Each line holding the word "파브레가스" must appear in the answer, copied from the entries.

[Collected data]
►

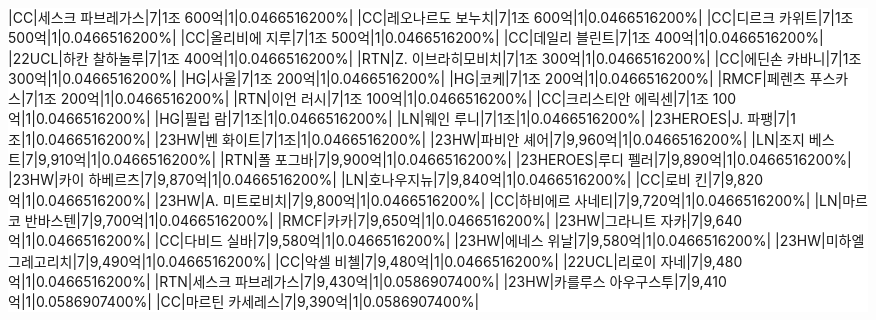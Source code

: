 |CC|세스크 파브레가스|7|1조 600억|1|0.0466516200%|
|CC|레오나르도 보누치|7|1조 600억|1|0.0466516200%|
|CC|디르크 카위트|7|1조 500억|1|0.0466516200%|
|CC|올리비에 지루|7|1조 500억|1|0.0466516200%|
|CC|데일리 블린트|7|1조 400억|1|0.0466516200%|
|22UCL|하칸 찰하놀루|7|1조 400억|1|0.0466516200%|
|RTN|Z. 이브라히모비치|7|1조 300억|1|0.0466516200%|
|CC|에딘손 카바니|7|1조 300억|1|0.0466516200%|
|HG|사울|7|1조 200억|1|0.0466516200%|
|HG|코케|7|1조 200억|1|0.0466516200%|
|RMCF|페렌츠 푸스카스|7|1조 200억|1|0.0466516200%|
|RTN|이언 러시|7|1조 100억|1|0.0466516200%|
|CC|크리스티안 에릭센|7|1조 100억|1|0.0466516200%|
|HG|필립 람|7|1조|1|0.0466516200%|
|LN|웨인 루니|7|1조|1|0.0466516200%|
|23HEROES|J. 파팽|7|1조|1|0.0466516200%|
|23HW|벤 화이트|7|1조|1|0.0466516200%|
|23HW|파비안 셰어|7|9,960억|1|0.0466516200%|
|LN|조지 베스트|7|9,910억|1|0.0466516200%|
|RTN|폴 포그바|7|9,900억|1|0.0466516200%|
|23HEROES|루디 펠러|7|9,890억|1|0.0466516200%|
|23HW|카이 하베르츠|7|9,870억|1|0.0466516200%|
|LN|호나우지뉴|7|9,840억|1|0.0466516200%|
|CC|로비 킨|7|9,820억|1|0.0466516200%|
|23HW|A. 미트로비치|7|9,800억|1|0.0466516200%|
|CC|하비에르 사네티|7|9,720억|1|0.0466516200%|
|LN|마르코 반바스텐|7|9,700억|1|0.0466516200%|
|RMCF|카카|7|9,650억|1|0.0466516200%|
|23HW|그라니트 자카|7|9,640억|1|0.0466516200%|
|CC|다비드 실바|7|9,580억|1|0.0466516200%|
|23HW|에네스 위날|7|9,580억|1|0.0466516200%|
|23HW|미하엘 그레고리치|7|9,490억|1|0.0466516200%|
|CC|악셀 비첼|7|9,480억|1|0.0466516200%|
|22UCL|리로이 자네|7|9,480억|1|0.0466516200%|
|RTN|세스크 파브레가스|7|9,430억|1|0.0586907400%|
|23HW|카를루스 아우구스투|7|9,410억|1|0.0586907400%|
|CC|마르틴 카세레스|7|9,390억|1|0.0586907400%|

◄

YOUR SOLUTION
: |CC|세스크 파브레가스|7|1조 600억|1|0.0466516200%|
|RTN|세스크 파브레가스|7|9,430억|1|0.0586907400%|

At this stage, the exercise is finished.